- **TO DO**
Sort through the material below and copy each line with "ragingwind".

- **INFORMATION SUPPLIED**
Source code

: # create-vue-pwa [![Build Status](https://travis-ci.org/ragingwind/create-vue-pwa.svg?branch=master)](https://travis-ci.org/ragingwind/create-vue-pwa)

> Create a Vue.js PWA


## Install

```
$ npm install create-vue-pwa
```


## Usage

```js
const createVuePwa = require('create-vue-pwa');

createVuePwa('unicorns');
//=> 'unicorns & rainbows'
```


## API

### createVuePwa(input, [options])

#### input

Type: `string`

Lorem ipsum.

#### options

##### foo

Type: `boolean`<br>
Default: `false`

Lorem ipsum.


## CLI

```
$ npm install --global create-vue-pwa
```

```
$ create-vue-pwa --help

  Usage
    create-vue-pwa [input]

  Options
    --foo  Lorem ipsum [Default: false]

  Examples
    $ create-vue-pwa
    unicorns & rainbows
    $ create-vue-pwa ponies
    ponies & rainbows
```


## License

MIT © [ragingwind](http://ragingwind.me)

==

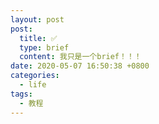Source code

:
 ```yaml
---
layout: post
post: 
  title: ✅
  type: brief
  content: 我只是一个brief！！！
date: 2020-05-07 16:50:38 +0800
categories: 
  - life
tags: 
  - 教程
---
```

- **ANSWER FOR THIS EXERCISE**
: # create-vue-pwa [![Build Status](https://travis-ci.org/ragingwind/create-vue-pwa.svg?branch=master)](https://travis-ci.org/ragingwind/create-vue-pwa)
MIT © [ragingwind](http://ragingwind.me)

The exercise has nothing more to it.